Jenna jogs up, breathless. “Hey.” She cocks her eyebrows, surprised I’m here.

Kreuger immediately sits at her feet, offering a paw like some lovesick fool. Jenna laughs, rubbing his head.

“Hey,” I rasp. God, her smile. It wrecks me every damn time.

Lily offers her untouched cone to Krueger. “Here. Now it’s fair. We all get one.”

Jenna shakes her head. “Guess you owe me one too. These girls will be bouncing off the walls all night.”

The girls cheer and sprint toward the ice cream truck. We follow slowly behind.

“They’re good kids,” I murmur. “Lily looks just like you. And Ava, she’s got all your fire.”

Jenna glows at the mention of them. “Yeah, they’re my whole world. And keep life interesting, you know.”

I don’t know. And there’s that ache again. That life I swore I didn’t want. Didn’t deserve. For a second, I let myself imagine it. Life with a family. Life with her.

“I’ve been thinking about the other day in your office,” I say, rubbing my neck.

She glances over, waiting, giving me that same look from that day, as if she wanted to say more. Hell, I did too. Until Jacob walked in.

“How I wanted to tell you…” My hands grip the leash tighter. “That I love spending time with you. That you’re everything I never even knew I wanted.”

I hesitate, fear scraping against my throat.

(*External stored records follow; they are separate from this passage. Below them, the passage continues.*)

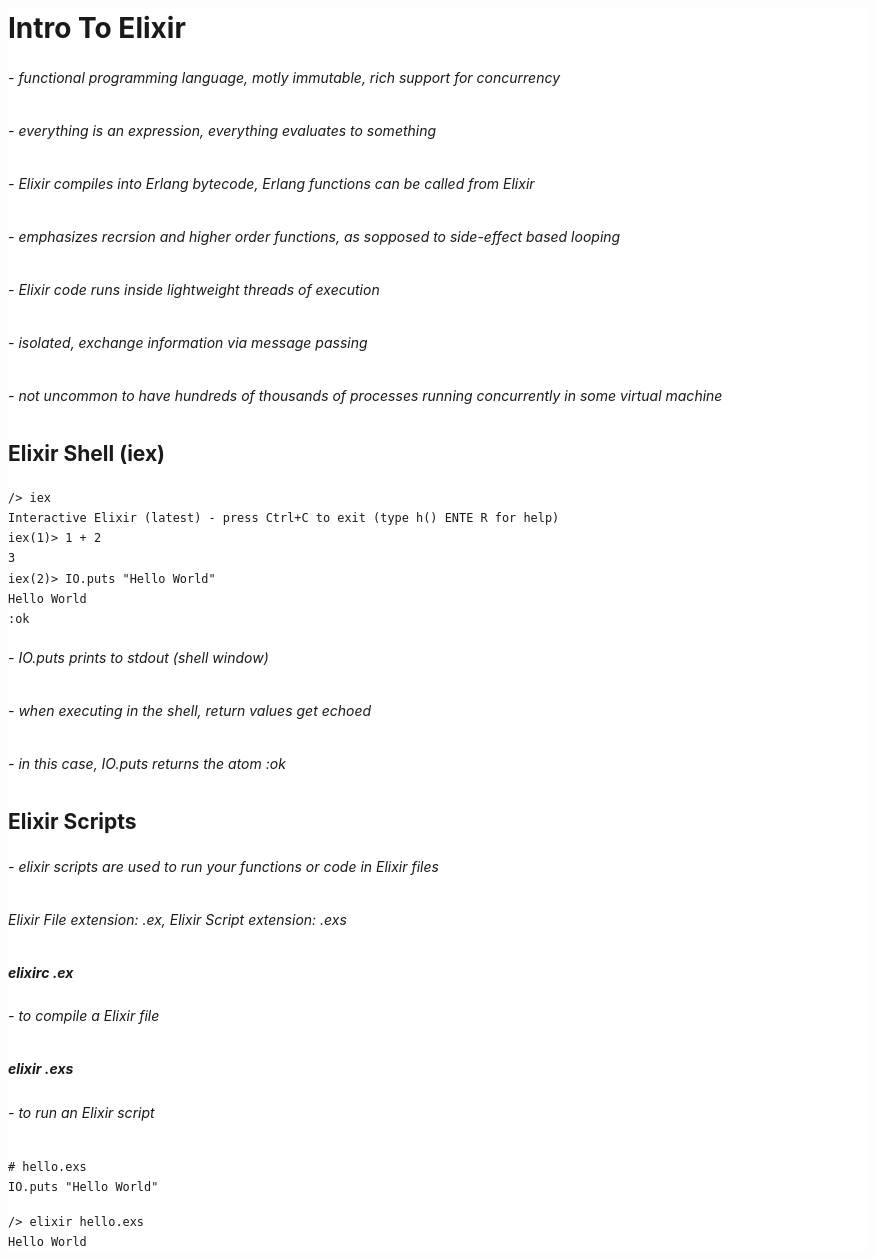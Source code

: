 # Intro To Elixir
###### - functional programming language, motly immutable, rich support for concurrency
###### - everything is an expression, everything evaluates to something
###### - Elixir compiles into Erlang bytecode, Erlang functions can be called from Elixir
###### - emphasizes recrsion and higher order functions, as sopposed to side-effect based looping
###### - Elixir code runs inside lightweight threads of execution
######    - isolated, exchange information via message passing
###### - not uncommon to have hundreds of thousands of processes running concurrently in some virtual machine

## Elixir Shell (iex)
```
/> iex
Interactive Elixir (latest) - press Ctrl+C to exit (type h() ENTE R for help)
iex(1)> 1 + 2
3
iex(2)> IO.puts "Hello World"
Hello World
:ok
```
###### - IO.puts prints to stdout (shell window)
###### - when executing in the shell, return values get echoed
###### - in this case, IO.puts returns the atom :ok

## Elixir Scripts
###### - elixir scripts are used to run your functions or code in Elixir files
###### Elixir File extension: .ex, Elixir Script extension: .exs
##### elixirc .ex
###### - to compile a Elixir file
##### elixir .exs
###### - to run an Elixir script
```
# hello.exs
IO.puts "Hello World"
```
```
/> elixir hello.exs
Hello World
```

“But?” Jenna asks, her face twisted.

“But I’m terrified,” I say as my chest tightens. “Terrified I’ll fuck it up like I fuck up everything else. Terrified of anotherperson that I care about leaving. I wouldn’t survive losing another person. Losing you,” I exhale sharply. “And the sneaking around? I hate it.”

I want more with her. But wanting and believing I can have it? Two very different things.

Jenna stops walking. She just looks at me, teary-eyed. “That day, I wanted to tell you so much more too.”